[[ Material for the task open ]]
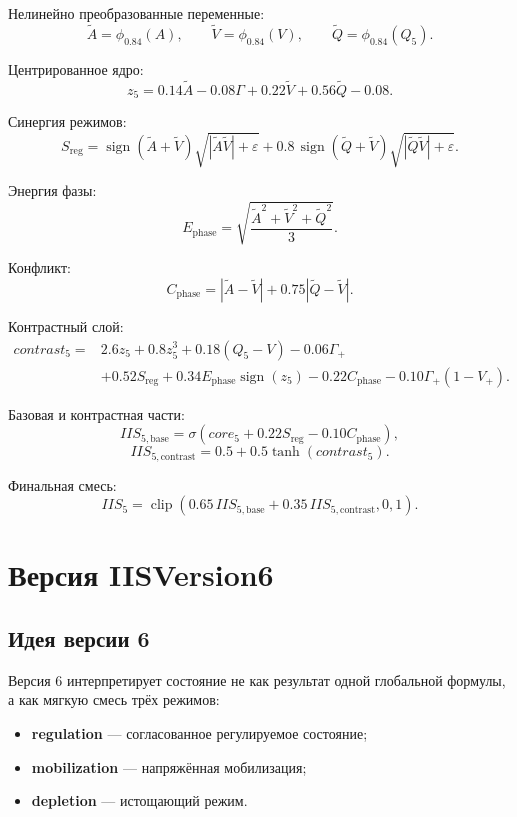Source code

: \documentclass[12pt,a4paper]{article}
\begin{document}
Нелинейно преобразованные переменные:
\[
\widetilde{A}=\phi_{0.84}(A),\qquad
\widetilde{V}=\phi_{0.84}(V),\qquad
\widetilde{Q}=\phi_{0.84}(Q_5).
\]

Центрированное ядро:
\[
z_5=0.14\widetilde{A}-0.08\Gamma+0.22\widetilde{V}+0.56\widetilde{Q}-0.08.
\]

Синергия режимов:
\[
S_{\mathrm{reg}}=
\operatorname{sign}(\widetilde{A}+\widetilde{V})\sqrt{|\widetilde{A}\widetilde{V}|+\varepsilon}
+0.8\,\operatorname{sign}(\widetilde{Q}+\widetilde{V})\sqrt{|\widetilde{Q}\widetilde{V}|+\varepsilon}.
\]

Энергия фазы:
\[
E_{\mathrm{phase}}=\sqrt{\frac{\widetilde{A}^2+\widetilde{V}^2+\widetilde{Q}^2}{3}}.
\]

Конфликт:
\[
C_{\mathrm{phase}}=|\widetilde{A}-\widetilde{V}|+0.75|\widetilde{Q}-\widetilde{V}|.
\]

Контрастный слой:
\[
\begin{aligned}
contrast_5={}&
2.6z_5
+0.8z_5^3
+0.18(Q_5-V)
-0.06\Gamma_+ \\
&+0.52S_{\mathrm{reg}}
+0.34E_{\mathrm{phase}}\operatorname{sign}(z_5)
-0.22C_{\mathrm{phase}}
-0.10\Gamma_+(1-V_+).
\end{aligned}
\]

Базовая и контрастная части:
\[
IIS_{5,\mathrm{base}}=\sigma\!\left(core_5+0.22S_{\mathrm{reg}}-0.10C_{\mathrm{phase}}\right),
\]
\[
IIS_{5,\mathrm{contrast}}=0.5+0.5\tanh(contrast_5).
\]

Финальная смесь:
\[
IIS_5=\operatorname{clip}\!\left(
0.65\,IIS_{5,\mathrm{base}}+0.35\,IIS_{5,\mathrm{contrast}},
0,1\right).
\]

\section{Версия IISVersion6}
\subsection{Идея версии 6}
Версия 6 интерпретирует состояние не как результат одной глобальной формулы, а как мягкую смесь трёх режимов:
\begin{itemize}[leftmargin=1.25cm]
    \item \textbf{regulation} --- согласованное регулируемое состояние;
    \item \textbf{mobilization} --- напряжённая мобилизация;
    \item \textbf{depletion} --- истощающий режим.
\end{itemize}
\end{document}
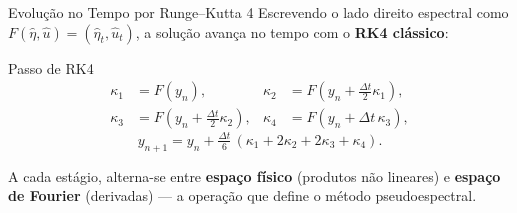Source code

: \begin{frame}{Evolução no Tempo por Runge--Kutta 4}
  Escrevendo o lado direito espectral como $F(\hat\eta,\hat u) = (\hat\eta_t,\hat u_t)$, a
  solução avança no tempo com o \textbf{RK4 clássico}:
  \begin{block}{Passo de RK4}
    \small
    \begin{equation*}
      \begin{aligned}
        \kappa_1 &= F(y_n), &
        \kappa_2 &= F\!\left(y_n + \tfrac{\Delta t}{2}\kappa_1\right), \\
        \kappa_3 &= F\!\left(y_n + \tfrac{\Delta t}{2}\kappa_2\right), &
        \kappa_4 &= F\!\left(y_n + \Delta t\,\kappa_3\right),
      \end{aligned}
    \end{equation*}
    \vspace{-0.2cm}
    \begin{equation*}
      y_{n+1} = y_n + \tfrac{\Delta t}{6}\,(\kappa_1 + 2\kappa_2 + 2\kappa_3 + \kappa_4).
    \end{equation*}
  \end{block}
  A cada estágio, alterna-se entre \textbf{espaço físico} (produtos não lineares) e
  \textbf{espaço de Fourier} (derivadas) --- a operação que define o método pseudoespectral.
\end{frame}
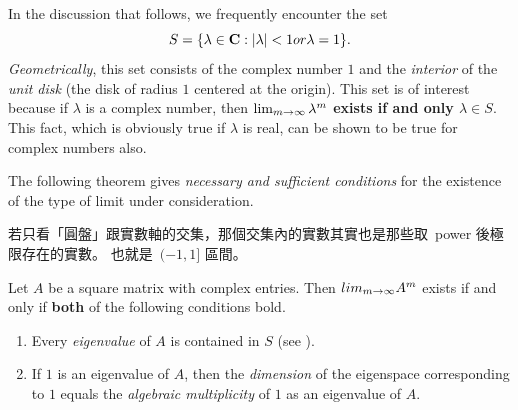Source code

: \begin{remark} \label{remark 5.3.2}
In the discussion that follows, we frequently encounter the set
\[
    S = \{ \lambda \in \mathbf{C}: \lvert\lambda\rvert < 1 or \lambda = 1 \}.
\]
\emph{Geometrically}, this set consists of the complex number \(1\) and the \emph{interior} of the \emph{unit disk}
(the disk of radius \(1\) centered at the origin).
This set is of interest because if \(\lambda\) is a complex number, then \textbf{\(\lim_{m \to \infty} \lambda^m\) exists if and only \(\lambda \in S\)}.
This fact, which is obviously true if \(\lambda\) is real, can be shown to be true for complex numbers also.

The following theorem gives \emph{necessary and sufficient conditions} for the existence of the type of limit under consideration.
\end{remark}

\begin{note}
若只看「圓盤」跟實數軸的交集，那個交集內的實數其實也是那些取\ power 後極限存在的實數。
也就是\ \((-1, 1]\) 區間。
\end{note}

\begin{theorem} \label{thm 5.12}
Let \(A\) be a square matrix with complex entries.
Then \(lim_{m \to \infty} A^m\) exists if and only if \textbf{both} of the following conditions bold.
\begin{enumerate}
\item Every \emph{eigenvalue} of \(A\) is contained in \(S\) (see ).
\item If \(1\) is an eigenvalue of \(A\), then the \emph{dimension} of the eigenspace corresponding to \(1\) equals the \emph{algebraic multiplicity} of \(1\) as an eigenvalue of \(A\).
\end{enumerate}
\end{theorem}

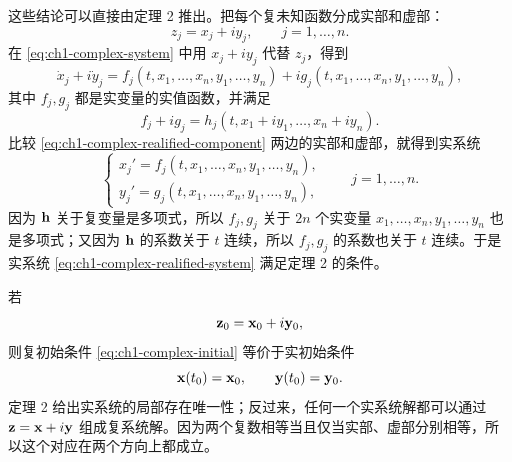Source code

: 这些结论可以直接由定理 2 推出。把每个复未知函数分成实部和虚部：
\begin{equation}
 z_j=x_j+iy_j,
 \qquad j=1,\ldots,n.
 \label{eq:ch1-complex-real-components}
\end{equation}
在 \eqref{eq:ch1-complex-system} 中用 \(x_j+iy_j\) 代替 \(z_j\)，得到
\begin{equation}
 \dot x_j+i\dot y_j
 =f_j(t,x_1,\ldots,x_n,y_1,\ldots,y_n)
 +ig_j(t,x_1,\ldots,x_n,y_1,\ldots,y_n),
 \label{eq:ch1-complex-realified-component}
\end{equation}
其中 \(f_j,g_j\) 都是实变量的实值函数，并满足
\begin{equation}
 f_j+ig_j
 =h_j(t,x_1+iy_1,\ldots,x_n+iy_n).
 \label{eq:ch1-complex-real-part-definition}
\end{equation}
比较 \eqref{eq:ch1-complex-realified-component} 两边的实部和虚部，就得到实系统
\begin{equation}
 \begin{cases}
  x_j'=f_j(t,x_1,\ldots,x_n,y_1,\ldots,y_n),\\
  y_j'=g_j(t,x_1,\ldots,x_n,y_1,\ldots,y_n),
 \end{cases}
 \qquad j=1,\ldots,n.
 \label{eq:ch1-complex-realified-system}
\end{equation}
因为 \(\vect{h}\) 关于复变量是多项式，所以 \(f_j,g_j\) 关于 \(2n\) 个实变量 \(x_1,\ldots,x_n,y_1,\ldots,y_n\) 也是多项式；又因为 \(\vect{h}\) 的系数关于 \(t\) 连续，所以 \(f_j,g_j\) 的系数也关于 \(t\) 连续。于是实系统 \eqref{eq:ch1-complex-realified-system} 满足定理 2 的条件。

若
\[
 \vect{z}_0=\vect{x}_0+i\vect{y}_0,
\]
则复初始条件 \eqref{eq:ch1-complex-initial} 等价于实初始条件
\begin{equation}
 \vect{x}(t_0)=\vect{x}_0,
 \qquad
 \vect{y}(t_0)=\vect{y}_0.
 \label{eq:ch1-complex-real-initial}
\end{equation}
定理 2 给出实系统的局部存在唯一性；反过来，任何一个实系统解都可以通过 \(\vect{z}=\vect{x}+i\vect{y}\) 组成复系统解。因为两个复数相等当且仅当实部、虚部分别相等，所以这个对应在两个方向上都成立。

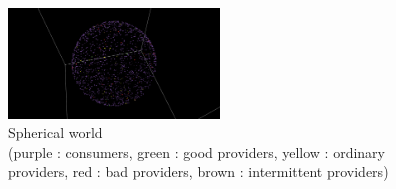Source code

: \begin{figure}[h!]
\centering
\captionsetup{justification=centering}
\includegraphics[width=0.5\textwidth]{images/world.png}
\caption{Spherical world \\(purple : consumers, green : good providers, yellow : ordinary providers, red : bad providers, brown : intermittent providers)}
\label{fig:universe}
\end{figure}
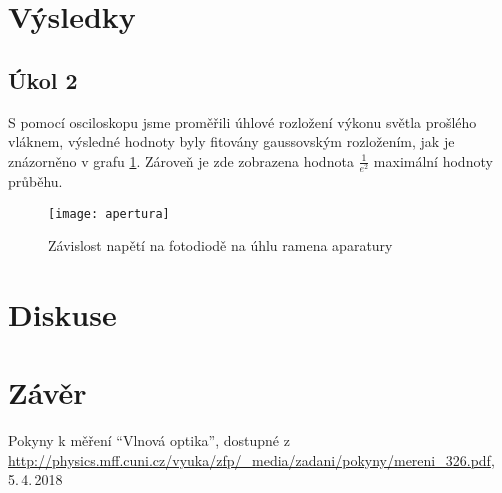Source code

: \documentclass{protokol}
\begin{document}
  \section*{Výsledky}

    \subsection*{Úkol 2}

      S pomocí osciloskopu jsme proměřili úhlové rozložení výkonu světla prošlého vláknem, výsledné hodnoty byly fitovány gaussovským rozložením, jak je znázorněno v grafu \ref{fig:apertura}. Zároveň je zde zobrazena hodnota $\frac{1}{e^2}$ maximální hodnoty průběhu.

      \begin{figure}[H]
        \centering
        \texttt{[image: apertura]}
        \caption{Závislost napětí na fotodiodě na úhlu ramena aparatury}
        \label{fig:apertura}
      \end{figure}

  \section*{Diskuse}

  \section*{Závěr}
      
  \begin{thebibliography}{}
 
    Pokyny k měření ``Vlnová optika'', dostupné z\\ \url{http://physics.mff.cuni.cz/vyuka/zfp/_media/zadani/pokyny/mereni_326.pdf}, 5.\,4.\,2018
   
  \end{thebibliography}
\end{document}
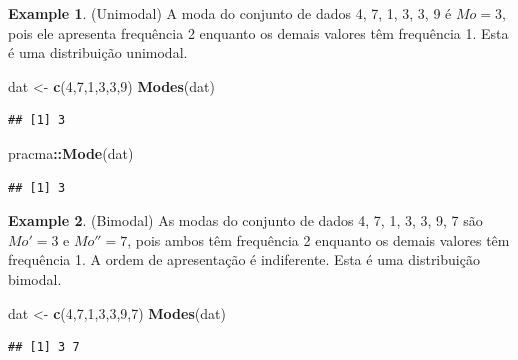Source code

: \documentclass[
]{book}
\newenvironment{Shaded}{\begin{snugshade}}{\end{snugshade}}
\newcommand{\DecValTok}[1]{\textcolor[rgb]{0.00,0.00,0.81}{#1}}
\newcommand{\KeywordTok}[1]{\textcolor[rgb]{0.13,0.29,0.53}{\textbf{#1}}}
\newcommand{\NormalTok}[1]{#1}
\newcommand{\OperatorTok}[1]{\textcolor[rgb]{0.81,0.36,0.00}{\textbf{#1}}}
\newcommand{\StringTok}[1]{\textcolor[rgb]{0.31,0.60,0.02}{#1}}
\theoremstyle{definition}
\theoremstyle{definition}
\newtheorem{example}{Example}[chapter]
\theoremstyle{definition}
\theoremstyle{remark}
\begin{document}
\begin{example}
\protect\hypertarget{exm:moda1}{}{\label{exm:moda1} }(Unimodal) A moda do conjunto de dados 4, 7, 1, 3, 3, 9 é \(Mo=3\), pois ele apresenta frequência 2 enquanto os demais valores têm frequência 1. Esta é uma distribuição unimodal.
\end{example}

\begin{Shaded}
\begin{Highlighting}[]
\NormalTok{dat \textless{}{-}}\StringTok{ }\KeywordTok{c}\NormalTok{(}\DecValTok{4}\NormalTok{,}\DecValTok{7}\NormalTok{,}\DecValTok{1}\NormalTok{,}\DecValTok{3}\NormalTok{,}\DecValTok{3}\NormalTok{,}\DecValTok{9}\NormalTok{)}
\KeywordTok{Modes}\NormalTok{(dat)}
\end{Highlighting}
\end{Shaded}

\begin{verbatim}
## [1] 3
\end{verbatim}

\begin{Shaded}
\begin{Highlighting}[]
\NormalTok{pracma}\OperatorTok{::}\KeywordTok{Mode}\NormalTok{(dat)}
\end{Highlighting}
\end{Shaded}

\begin{verbatim}
## [1] 3
\end{verbatim}

\begin{example}
\protect\hypertarget{exm:moda2}{}{\label{exm:moda2} }(Bimodal) As modas do conjunto de dados 4, 7, 1, 3, 3, 9, 7 são \(Mo'=3\) e \(Mo''=7\), pois ambos têm frequência 2 enquanto os demais valores têm frequência 1. A ordem de apresentação é indiferente. Esta é uma distribuição bimodal.
\end{example}

\begin{Shaded}
\begin{Highlighting}[]
\NormalTok{dat \textless{}{-}}\StringTok{ }\KeywordTok{c}\NormalTok{(}\DecValTok{4}\NormalTok{,}\DecValTok{7}\NormalTok{,}\DecValTok{1}\NormalTok{,}\DecValTok{3}\NormalTok{,}\DecValTok{3}\NormalTok{,}\DecValTok{9}\NormalTok{,}\DecValTok{7}\NormalTok{)}
\KeywordTok{Modes}\NormalTok{(dat)}
\end{Highlighting}
\end{Shaded}

\begin{verbatim}
## [1] 3 7
\end{verbatim}
\end{document}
[[ Material for the task closed ]]
• **What is expected**:
Count every line above that includes the string "right", and answer with the count only.

• **Answer to this exercise**:
5